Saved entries
※ ※ ※
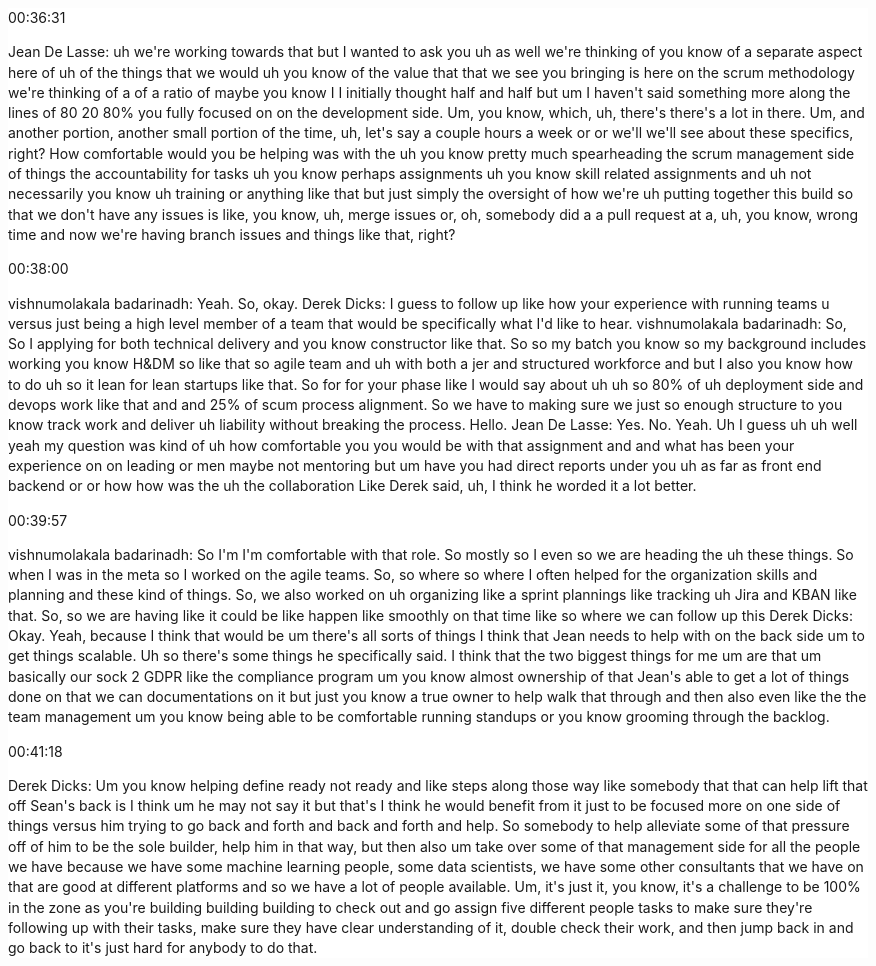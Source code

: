  
00:36:31
 
Jean De Lasse: uh we're working towards that but I wanted to ask you uh as well we're thinking of you know of a separate aspect here of uh of the things that we would uh you know of the value that that we see you bringing is here on the scrum methodology we're thinking of a of a ratio of maybe you know I I initially thought half and half but um I haven't said something more along the lines of 80 20 80% you fully focused on on the development side. Um, you know, which, uh, there's there's a lot in there. Um, and another portion, another small portion of the time, uh, let's say a couple hours a week or or we'll we'll see about these specifics, right? How comfortable would you be helping was with the uh you know pretty much spearheading the scrum management side of things the accountability for tasks uh you know perhaps assignments uh you know skill related assignments and uh not necessarily you know uh training or anything like that but just simply the oversight of how we're uh putting together this build so that we don't have any issues is like, you know, uh, merge issues or, oh, somebody did a a pull request at a, uh, you know, wrong time and now we're having branch issues and things like that, right?
 
 
00:38:00
 
vishnumolakala badarinadh: Yeah. So, okay.
Derek Dicks: I guess to follow up like how your experience with running teams u versus just being a high level member of a team that would be specifically what I'd like to hear.
vishnumolakala badarinadh: So, So I applying for both technical delivery and you know constructor like that. So so my batch you know so my background includes working you know H&DM so like that so agile team and uh with both a jer and structured workforce and but I also you know how to do uh so it lean for lean startups like that. So for for your phase like I would say about uh uh so 80% of uh deployment side and devops work like that and and 25% of scum process alignment. So we have to making sure we just so enough structure to you know track work and deliver uh liability without breaking the process. Hello.
Jean De Lasse: Yes. No. Yeah. Uh I guess uh uh well yeah my question was kind of uh how comfortable you you would be with that assignment and and what has been your experience on on leading or men maybe not mentoring but um have you had direct reports under you uh as far as front end backend or or how how was the uh the collaboration Like Derek said, uh, I think he worded it a lot better.
 
 
00:39:57
 
vishnumolakala badarinadh: So I'm I'm comfortable with that role. So mostly so I even so we are heading the uh these things. So when I was in the meta so I worked on the agile teams. So, so where so where I often helped for the organization skills and planning and these kind of things. So, we also worked on uh organizing like a sprint plannings like tracking uh Jira and KBAN like that. So, so we are having like it could be like happen like smoothly on that time like so where we can follow up this
Derek Dicks: Okay. Yeah, because I think that would be um there's all sorts of things I think that Jean needs to help with on the back side um to get things scalable. Uh so there's some things he specifically said. I think that the two biggest things for me um are that um basically our sock 2 GDPR like the compliance program um you know almost ownership of that Jean's able to get a lot of things done on that we can documentations on it but just you know a true owner to help walk that through and then also even like the the team management um you know being able to be comfortable running standups or you know grooming through the backlog.
 
 
00:41:18
 
Derek Dicks: Um you know helping define ready not ready and like steps along those way like somebody that that can help lift that off Sean's back is I think um he may not say it but that's I think he would benefit from it just to be focused more on one side of things versus him trying to go back and forth and back and forth and help. So somebody to help alleviate some of that pressure off of him to be the sole builder, help him in that way, but then also um take over some of that management side for all the people we have because we have some machine learning people, some data scientists, we have some other consultants that we have on that are good at different platforms and so we have a lot of people available. Um, it's just it, you know, it's a challenge to be 100% in the zone as you're building building building to check out and go assign five different people tasks to make sure they're following up with their tasks, make sure they have clear understanding of it, double check their work, and then jump back in and go back to it's just hard for anybody to do that.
※ ※ ※
TASK TO CARRY OUT: The images are to be left out; every line above should be set down exactly.

FINISHED EXERCISE:
Source code

:  
00:36:31
 
Jean De Lasse: uh we're working towards that but I wanted to ask you uh as well we're thinking of you know of a separate aspect here of uh of the things that we would uh you know of the value that that we see you bringing is here on the scrum methodology we're thinking of a of a ratio of maybe you know I I initially thought half and half but um I haven't said something more along the lines of 80 20 80% you fully focused on on the development side. Um, you know, which, uh, there's there's a lot in there. Um, and another portion, another small portion of the time, uh, let's say a couple hours a week or or we'll we'll see about these specifics, right? How comfortable would you be helping was with the uh you know pretty much spearheading the scrum management side of things the accountability for tasks uh you know perhaps assignments uh you know skill related assignments and uh not necessarily you know uh training or anything like that but just simply the oversight of how we're uh putting together this build so that we don't have any issues is like, you know, uh, merge issues or, oh, somebody did a a pull request at a, uh, you know, wrong time and now we're having branch issues and things like that, right?
 
 
00:38:00
 
vishnumolakala badarinadh: Yeah. So, okay.
Derek Dicks: I guess to follow up like how your experience with running teams u versus just being a high level member of a team that would be specifically what I'd like to hear.
vishnumolakala badarinadh: So, So I applying for both technical delivery and you know constructor like that. So so my batch you know so my background includes working you know H&DM so like that so agile team and uh with both a jer and structured workforce and but I also you know how to do uh so it lean for lean startups like that. So for for your phase like I would say about uh uh so 80% of uh deployment side and devops work like that and and 25% of scum process alignment. So we have to making sure we just so enough structure to you know track work and deliver uh liability without breaking the process. Hello.
Jean De Lasse: Yes. No. Yeah. Uh I guess uh uh well yeah my question was kind of uh how comfortable you you would be with that assignment and and what has been your experience on on leading or men maybe not mentoring but um have you had direct reports under you uh as far as front end backend or or how how was the uh the collaboration Like Derek said, uh, I think he worded it a lot better.
 
 
00:39:57
 
vishnumolakala badarinadh: So I'm I'm comfortable with that role. So mostly so I even so we are heading the uh these things. So when I was in the meta so I worked on the agile teams. So, so where so where I often helped for the organization skills and planning and these kind of things. So, we also worked on uh organizing like a sprint plannings like tracking uh Jira and KBAN like that. So, so we are having like it could be like happen like smoothly on that time like so where we can follow up this
Derek Dicks: Okay. Yeah, because I think that would be um there's all sorts of things I think that Jean needs to help with on the back side um to get things scalable. Uh so there's some things he specifically said. I think that the two biggest things for me um are that um basically our sock 2 GDPR like the compliance program um you know almost ownership of that Jean's able to get a lot of things done on that we can documentations on it but just you know a true owner to help walk that through and then also even like the the team management um you know being able to be comfortable running standups or you know grooming through the backlog.
 
 
00:41:18
 
Derek Dicks: Um you know helping define ready not ready and like steps along those way like somebody that that can help lift that off Sean's back is I think um he may not say it but that's I think he would benefit from it just to be focused more on one side of things versus him trying to go back and forth and back and forth and help. So somebody to help alleviate some of that pressure off of him to be the sole builder, help him in that way, but then also um take over some of that management side for all the people we have because we have some machine learning people, some data scientists, we have some other consultants that we have on that are good at different platforms and so we have a lot of people available. Um, it's just it, you know, it's a challenge to be 100% in the zone as you're building building building to check out and go assign five different people tasks to make sure they're following up with their tasks, make sure they have clear understanding of it, double check their work, and then jump back in and go back to it's just hard for anybody to do that.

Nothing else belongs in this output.